The law of using international courts, tribunals and commissions to compensate victims of war crimes has expanded radically in the past 30 years and will likely continue to change and grow, an expert in international litigation said at the Law School on Monday.

Lucy Reed, president of the American Society of International Law and an attorney who has been involved in numerous institutions designed to compensate victims, described how the claims have evolved over the years. She focused on the U.N. Compensation Commission, the Eritrea-Ethiopia Claims Commission, the Real Property Commissions in Bosnia-Herzegovina and Kosovo, and the Holocaust Tribunal.

“For 50 years people thought it was impossible — impossible — to find the dormant Swiss bank accounts that had been lost to the concentration camp victims,” she said, “and that’s now been done thoroughly, including with sanctions against those who deprived the holders of those bank accounts of their assets in the first place, through arbitration and litigation.”

Reed, now a partner and co-head of the global international arbitration group Freshfields Bruckhaus Deringer, recently served as an arbitrator for the Eritrea-Ethiopia Claims Commission. She began her career as a private attorney working on the Iran-U.S. Claims Tribunal, and eventually became the U.S. agent for the tribunal.

“This was really the start in many ways of the modern, transparent, publicly available body of public international law in investment and other claims,” she said.

She marveled at the changes in victim compensation since then, and suggested innovation would continue to define the field.

“There a lot of new opportunities for your generation of law students,” she told the audience. “I can’t even predict what they will be, what commissions there will be, what offenses there will be that need righting.”

Reed said that institutions managing international claims have different goals and expectations than international criminal courts.

“In the claims commissions, our goal is to compensate and directly relieve the suffering of victims of past international law violations, with no expectation that we have a deterrent effect,” she said.

She noted that the International Criminal Court has a parallel claims commission, the Trust Fund for Victims, where victims not only can testify about crimes committed against them, but about how they should be compensated.

“It’s always challenging to mix victim witness testimony on the facts of a criminal event and his or her desire for compensation, but this is a laudatory goal if it’s kept in control,” she said.

Reed, who spent a year of her time in law school studying at Virginia, also suggested that accounting skills are as useful as knowledge of public international law in practicing international litigation.
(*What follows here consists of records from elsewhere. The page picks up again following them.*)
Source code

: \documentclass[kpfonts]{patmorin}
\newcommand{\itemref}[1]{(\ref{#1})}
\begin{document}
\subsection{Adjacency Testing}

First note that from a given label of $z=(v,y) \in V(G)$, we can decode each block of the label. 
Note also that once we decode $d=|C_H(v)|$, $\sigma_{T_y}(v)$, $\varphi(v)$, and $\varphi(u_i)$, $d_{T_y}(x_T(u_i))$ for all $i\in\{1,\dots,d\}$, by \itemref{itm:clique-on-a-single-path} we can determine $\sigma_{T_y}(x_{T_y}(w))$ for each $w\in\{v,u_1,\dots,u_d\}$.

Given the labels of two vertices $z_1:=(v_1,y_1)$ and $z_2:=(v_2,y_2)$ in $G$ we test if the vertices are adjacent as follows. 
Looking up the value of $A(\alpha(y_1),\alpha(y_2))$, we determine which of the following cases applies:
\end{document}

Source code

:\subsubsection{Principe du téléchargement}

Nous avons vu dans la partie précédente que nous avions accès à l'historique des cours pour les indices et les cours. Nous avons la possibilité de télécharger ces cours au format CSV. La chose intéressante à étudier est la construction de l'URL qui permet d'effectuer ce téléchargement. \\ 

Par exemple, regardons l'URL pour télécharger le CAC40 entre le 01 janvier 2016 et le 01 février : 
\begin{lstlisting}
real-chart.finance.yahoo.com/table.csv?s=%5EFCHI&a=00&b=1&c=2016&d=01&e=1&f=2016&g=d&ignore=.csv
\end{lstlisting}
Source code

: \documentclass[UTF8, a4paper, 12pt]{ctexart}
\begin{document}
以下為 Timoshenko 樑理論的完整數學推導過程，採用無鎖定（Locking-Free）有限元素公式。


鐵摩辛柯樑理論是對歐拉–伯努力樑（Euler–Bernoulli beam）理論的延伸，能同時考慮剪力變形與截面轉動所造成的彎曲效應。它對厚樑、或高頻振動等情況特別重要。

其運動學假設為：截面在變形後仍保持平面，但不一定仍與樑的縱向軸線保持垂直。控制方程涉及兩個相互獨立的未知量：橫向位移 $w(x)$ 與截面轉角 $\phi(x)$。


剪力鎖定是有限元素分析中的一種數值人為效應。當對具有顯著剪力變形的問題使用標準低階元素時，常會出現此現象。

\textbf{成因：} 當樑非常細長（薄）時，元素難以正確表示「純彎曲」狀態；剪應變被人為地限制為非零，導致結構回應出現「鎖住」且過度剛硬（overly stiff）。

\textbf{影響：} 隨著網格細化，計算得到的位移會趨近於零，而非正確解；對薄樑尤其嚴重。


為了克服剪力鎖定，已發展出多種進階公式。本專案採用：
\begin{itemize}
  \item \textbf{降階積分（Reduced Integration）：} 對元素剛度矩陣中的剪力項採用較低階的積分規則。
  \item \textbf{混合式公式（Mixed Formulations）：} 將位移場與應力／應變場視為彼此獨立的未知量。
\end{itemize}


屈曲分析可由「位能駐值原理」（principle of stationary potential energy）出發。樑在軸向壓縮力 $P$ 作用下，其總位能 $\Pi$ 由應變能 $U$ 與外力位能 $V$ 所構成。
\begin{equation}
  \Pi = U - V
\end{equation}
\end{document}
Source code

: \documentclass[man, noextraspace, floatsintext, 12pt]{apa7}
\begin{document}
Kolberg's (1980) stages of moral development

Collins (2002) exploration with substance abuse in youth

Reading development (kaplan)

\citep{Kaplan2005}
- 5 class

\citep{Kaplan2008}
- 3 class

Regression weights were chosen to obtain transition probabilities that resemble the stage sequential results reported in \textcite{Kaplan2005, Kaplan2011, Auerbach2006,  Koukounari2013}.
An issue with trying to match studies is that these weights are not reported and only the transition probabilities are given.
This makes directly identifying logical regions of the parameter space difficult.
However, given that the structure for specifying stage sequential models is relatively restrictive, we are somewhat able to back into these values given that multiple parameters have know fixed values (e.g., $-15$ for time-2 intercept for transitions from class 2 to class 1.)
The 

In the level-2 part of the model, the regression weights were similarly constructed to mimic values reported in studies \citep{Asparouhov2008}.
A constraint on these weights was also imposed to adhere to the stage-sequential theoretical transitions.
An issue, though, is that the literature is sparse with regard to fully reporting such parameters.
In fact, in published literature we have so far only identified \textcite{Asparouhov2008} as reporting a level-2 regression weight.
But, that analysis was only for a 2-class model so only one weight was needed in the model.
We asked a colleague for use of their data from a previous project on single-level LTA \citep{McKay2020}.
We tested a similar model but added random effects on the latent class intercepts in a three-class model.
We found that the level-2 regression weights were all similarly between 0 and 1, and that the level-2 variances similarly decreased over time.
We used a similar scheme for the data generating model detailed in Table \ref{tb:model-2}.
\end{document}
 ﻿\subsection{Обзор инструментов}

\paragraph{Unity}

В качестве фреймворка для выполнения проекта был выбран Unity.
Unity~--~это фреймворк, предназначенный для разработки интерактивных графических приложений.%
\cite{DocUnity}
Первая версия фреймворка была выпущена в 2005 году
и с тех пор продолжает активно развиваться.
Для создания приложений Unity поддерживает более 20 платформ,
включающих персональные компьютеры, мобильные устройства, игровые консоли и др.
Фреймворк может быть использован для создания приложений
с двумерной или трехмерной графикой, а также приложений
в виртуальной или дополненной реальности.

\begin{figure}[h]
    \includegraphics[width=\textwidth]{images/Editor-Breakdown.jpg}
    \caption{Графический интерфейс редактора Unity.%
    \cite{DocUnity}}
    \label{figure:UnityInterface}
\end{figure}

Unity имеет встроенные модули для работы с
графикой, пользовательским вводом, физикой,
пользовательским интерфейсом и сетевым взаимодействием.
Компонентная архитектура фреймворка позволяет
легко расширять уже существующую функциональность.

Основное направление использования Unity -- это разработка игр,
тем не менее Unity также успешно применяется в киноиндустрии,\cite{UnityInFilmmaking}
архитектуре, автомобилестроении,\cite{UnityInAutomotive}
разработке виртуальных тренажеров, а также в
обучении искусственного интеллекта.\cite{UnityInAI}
She urged students to take courses in evidence, civil procedure, accounting, corporations and other regulatory subjects.

“If you pursue a career in international law, you can’t expect constant thrills,” she said. “Most of it, like any work, is more prosaic.”

Reed told students to keep their eyes open to new opportunities in international law.

“In your careers there will be new legal institutions and new initiatives happening that you need to be aware of,” she said.

Reed said it wasn’t an “impossible dream” that war criminals who have stashed away billions of dollars in conflict diamonds or gold, or laundered money be brought to justice.

“One day victims may be able to be compensated from those illegal gains in modern international criminal cases.”

Reed’s talk was sponsored by the Human Rights Program, the J.B. Moore Society of International Law, the Student Bar Association, and the Virginia Journal of International Law.